Piecemeal policies targeting emissions in particular sectors or from particular sources can help, but they can also tend to move emissions around. Squeeze the carbon balloon on one end, and it’ll bulge on the other. Case in point: Bauer and colleagues just published a new analysis finding that even as countries pledge to phase out coal use for electricity generation, coal companies can simply pivot to selling coal to the steel, cement, and chemicals industries, which will be happy to power their industrial processes with the dirty black stuff as its price falls. Bauer told me that his favorite solution is to regulate the whole balloon with a comprehensive tax on carbon emissions, although he admits that isn’t politically popular at the moment.
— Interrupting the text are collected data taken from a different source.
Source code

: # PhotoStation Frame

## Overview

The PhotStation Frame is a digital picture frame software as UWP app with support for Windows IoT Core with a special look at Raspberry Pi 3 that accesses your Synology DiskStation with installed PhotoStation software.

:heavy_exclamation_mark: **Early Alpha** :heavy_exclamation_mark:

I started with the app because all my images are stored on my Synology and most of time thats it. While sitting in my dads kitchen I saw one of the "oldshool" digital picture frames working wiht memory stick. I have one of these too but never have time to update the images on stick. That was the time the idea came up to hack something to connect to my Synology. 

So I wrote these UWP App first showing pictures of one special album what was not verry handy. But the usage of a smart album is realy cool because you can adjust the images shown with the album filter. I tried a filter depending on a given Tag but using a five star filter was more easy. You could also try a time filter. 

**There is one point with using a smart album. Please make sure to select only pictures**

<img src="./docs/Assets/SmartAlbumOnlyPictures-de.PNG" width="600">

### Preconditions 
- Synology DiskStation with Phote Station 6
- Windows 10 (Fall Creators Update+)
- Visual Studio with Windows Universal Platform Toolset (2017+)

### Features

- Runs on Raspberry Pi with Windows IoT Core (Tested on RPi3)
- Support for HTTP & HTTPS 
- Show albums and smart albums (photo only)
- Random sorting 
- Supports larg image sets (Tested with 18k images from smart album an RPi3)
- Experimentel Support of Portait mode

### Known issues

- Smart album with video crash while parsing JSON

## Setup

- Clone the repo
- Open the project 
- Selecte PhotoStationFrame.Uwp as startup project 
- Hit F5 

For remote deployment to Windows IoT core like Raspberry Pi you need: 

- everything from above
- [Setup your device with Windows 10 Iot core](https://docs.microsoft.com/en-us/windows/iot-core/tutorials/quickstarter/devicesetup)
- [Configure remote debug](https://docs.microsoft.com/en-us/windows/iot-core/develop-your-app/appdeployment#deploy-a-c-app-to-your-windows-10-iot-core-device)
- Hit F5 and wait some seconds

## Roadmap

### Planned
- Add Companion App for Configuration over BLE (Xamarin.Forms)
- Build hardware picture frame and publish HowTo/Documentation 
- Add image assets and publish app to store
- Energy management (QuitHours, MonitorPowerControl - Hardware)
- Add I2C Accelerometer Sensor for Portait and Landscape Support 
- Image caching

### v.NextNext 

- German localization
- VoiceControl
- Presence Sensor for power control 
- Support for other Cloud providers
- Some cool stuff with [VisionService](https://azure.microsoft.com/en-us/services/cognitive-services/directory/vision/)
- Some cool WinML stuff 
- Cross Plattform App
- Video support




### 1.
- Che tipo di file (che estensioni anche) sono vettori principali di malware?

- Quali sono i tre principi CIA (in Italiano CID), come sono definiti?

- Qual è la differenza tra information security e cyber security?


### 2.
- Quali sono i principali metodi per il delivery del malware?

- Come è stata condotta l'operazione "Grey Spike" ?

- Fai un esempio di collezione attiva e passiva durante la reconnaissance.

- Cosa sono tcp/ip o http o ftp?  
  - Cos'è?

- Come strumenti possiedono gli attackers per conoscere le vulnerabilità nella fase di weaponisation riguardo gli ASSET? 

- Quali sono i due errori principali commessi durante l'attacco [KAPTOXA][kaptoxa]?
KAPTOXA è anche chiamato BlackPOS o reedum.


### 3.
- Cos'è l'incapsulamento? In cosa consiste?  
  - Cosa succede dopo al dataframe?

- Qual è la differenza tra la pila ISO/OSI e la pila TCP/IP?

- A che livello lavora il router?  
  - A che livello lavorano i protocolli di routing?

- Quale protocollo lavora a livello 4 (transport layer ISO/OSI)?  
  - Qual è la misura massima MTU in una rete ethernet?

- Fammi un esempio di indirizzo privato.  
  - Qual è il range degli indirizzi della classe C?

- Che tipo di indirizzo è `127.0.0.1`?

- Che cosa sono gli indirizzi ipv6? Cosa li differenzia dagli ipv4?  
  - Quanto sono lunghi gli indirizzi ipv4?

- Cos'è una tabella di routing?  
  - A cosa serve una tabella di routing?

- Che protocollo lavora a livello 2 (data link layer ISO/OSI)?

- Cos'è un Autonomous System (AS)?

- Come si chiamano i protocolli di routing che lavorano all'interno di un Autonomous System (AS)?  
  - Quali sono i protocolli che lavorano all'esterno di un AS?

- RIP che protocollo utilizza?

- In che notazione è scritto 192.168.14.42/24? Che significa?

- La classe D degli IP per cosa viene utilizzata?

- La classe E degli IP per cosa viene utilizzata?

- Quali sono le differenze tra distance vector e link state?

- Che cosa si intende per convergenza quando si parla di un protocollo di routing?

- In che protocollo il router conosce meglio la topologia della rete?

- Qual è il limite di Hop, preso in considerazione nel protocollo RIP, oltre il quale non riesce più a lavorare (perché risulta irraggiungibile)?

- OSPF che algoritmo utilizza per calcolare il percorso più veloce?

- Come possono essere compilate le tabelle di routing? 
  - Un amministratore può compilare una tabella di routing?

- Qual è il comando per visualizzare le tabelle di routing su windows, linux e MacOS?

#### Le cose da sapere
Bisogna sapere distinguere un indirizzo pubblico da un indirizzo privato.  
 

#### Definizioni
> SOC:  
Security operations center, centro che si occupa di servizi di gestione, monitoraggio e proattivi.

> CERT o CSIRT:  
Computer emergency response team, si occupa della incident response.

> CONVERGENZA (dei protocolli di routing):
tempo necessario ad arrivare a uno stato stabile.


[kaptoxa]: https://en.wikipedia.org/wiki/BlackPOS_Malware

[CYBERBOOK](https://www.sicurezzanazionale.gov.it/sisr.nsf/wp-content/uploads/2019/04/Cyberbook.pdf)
Indeed, in the U.S. Joe Biden didn’t even try to pass a carbon tax and instead focused on incentives because they were more politically popular. “They went with carrots rather than sticks,” Hill said. “But sticks should eventually be part of the solution.” (Interestingly, there is one stick tucked in the IRA: a fee for emitting the powerful greenhouse gas methane, which applies only to large oil and gas facilities with significant emissions. According to the Congressional Research Service, “This charge is the first time the federal government has directly imposed a charge, fee, or tax on [greenhouse-gas] emissions.”)
Even without sticks, the carrots in the IRA will do a lot to reduce U.S. emissions. And the global green rush that the bill seems to have kicked off is shifting both the global economy and the global conversation about climate. Decarbonization is no longer framed as the enemy of economic growth. Instead, it is seen as an engine of economic growth. The “green economy” is becoming just “the economy.”
But for some in the climate movement who are generally skeptical of capitalism, watching the global economy go all in on the energy transition feels deeply unsettling. These advocates are concerned that the mad scramble for decarbonization profits could create its own human-rights and environmental crises. For example, as documented in the new book Cobalt Red, by Siddharth Kara, a significant fraction of the cobalt in the world’s EVs is wrested from the earth by desperately poor miners in the Democratic Republic of Congo who breathe in toxic cobalt dust all day.
Activists who have spent years trying to convince people in power that things need to change suddenly find themselves thrust into a new role: that of watchdogs, as those same people in power dive headlong into changing everything. The goal is no longer to convince the world that climate change is real; it is to push for a “just transition” that will keep leaders focused on outcomes such as human-rights and ecosystem protection instead of merely dollars, euros, and yuan. The transition ahead can play out in many ways, and there will be much work to do. But in terms of raw global emissions, it is just possible that what could not be accomplished by appeals to future generations, dying polar bears, or the world’s poorest people will be achieved through FOMO.